Peanut Butter Cup Brownies
Peanut butter cups and a whipped frosting elevate these brownies to a new level of decadence.
- 1 cup (2 sticks) butter or margarine, melted
- 4 eggs
- 2⁄3 dash HERSHEY'S® Cocoa
- 1⁄2 teaspoon salt
- 2 packages (8 oz. each) cream cheese, softened
- 1 container (8 oz.) frozen non-dairy whipped topping, thawed
- 2 cups granulated sugar
- 2 teaspoons vanilla extract
- 1 cup all-purpose flour
- 1⁄2 teaspoon baking powder
- 8 Reese's® Peanut Butter Cups
- 1 cup creamy peanut butter
- 2 cups powdered sugar
- Additional Reese's® Peanut Butter Cups, for garnish (optional)
- Heat oven to 350°F. Line 13x9 baking pan with foil, extending foil beyond pan sides.

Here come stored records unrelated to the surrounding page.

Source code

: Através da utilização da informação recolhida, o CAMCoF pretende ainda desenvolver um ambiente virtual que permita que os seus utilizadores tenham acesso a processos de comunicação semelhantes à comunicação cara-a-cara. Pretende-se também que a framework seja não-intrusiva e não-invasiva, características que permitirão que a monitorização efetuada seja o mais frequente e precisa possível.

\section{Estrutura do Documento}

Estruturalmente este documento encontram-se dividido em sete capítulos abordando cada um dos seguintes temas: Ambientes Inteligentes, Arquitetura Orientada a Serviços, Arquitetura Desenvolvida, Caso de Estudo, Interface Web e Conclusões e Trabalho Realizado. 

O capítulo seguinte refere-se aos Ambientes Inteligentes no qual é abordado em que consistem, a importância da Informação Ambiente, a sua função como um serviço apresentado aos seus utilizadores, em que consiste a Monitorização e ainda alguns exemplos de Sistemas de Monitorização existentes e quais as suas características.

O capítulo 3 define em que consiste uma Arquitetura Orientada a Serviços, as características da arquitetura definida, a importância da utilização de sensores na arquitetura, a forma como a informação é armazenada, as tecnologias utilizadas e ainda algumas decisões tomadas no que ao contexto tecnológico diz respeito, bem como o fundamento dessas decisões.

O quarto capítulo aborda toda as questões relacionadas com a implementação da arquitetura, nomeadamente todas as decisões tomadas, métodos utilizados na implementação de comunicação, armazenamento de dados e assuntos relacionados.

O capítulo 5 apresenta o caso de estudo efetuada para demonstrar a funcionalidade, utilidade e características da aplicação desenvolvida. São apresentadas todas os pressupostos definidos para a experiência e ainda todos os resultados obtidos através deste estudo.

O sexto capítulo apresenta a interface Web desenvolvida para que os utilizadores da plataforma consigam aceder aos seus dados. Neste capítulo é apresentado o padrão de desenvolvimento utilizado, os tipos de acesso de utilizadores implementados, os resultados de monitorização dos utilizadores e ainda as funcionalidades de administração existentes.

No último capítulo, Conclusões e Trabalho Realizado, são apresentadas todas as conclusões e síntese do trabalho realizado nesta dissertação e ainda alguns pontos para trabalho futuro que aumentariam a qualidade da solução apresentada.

Grease foil.
- Stir together butter, granulated sugar and vanilla in large mixing bowl. Gradually add eggs, beating thoroughly. In a separate bowl, stir together flour, cocoa, baking powder and salt. Gradually add to egg mixture, beating until well blended.
- Spread batter in prepared pan. Bake 25 to 30 minutes or until brownie is set. (Brownie is fudgy and will not test done.) Cool completely in pan on wire rack.
- Remove wrappers from peanut butter cups; chop into small pieces. Set aside. Beat cream cheese and peanut butter until well blended. Add powdered sugar, blending thoroughly. Fold in whipped topping. Gently stir in peanut butter cup pieces; spread mixture over brownie.
- Refrigerate at least 3 hours. Using foil as handles, lift dessert out of pan. Peel back foil. Cut into bars. Serve bars in paper dessert cups. Garnish with additional peanut butter cup pieces, if desired.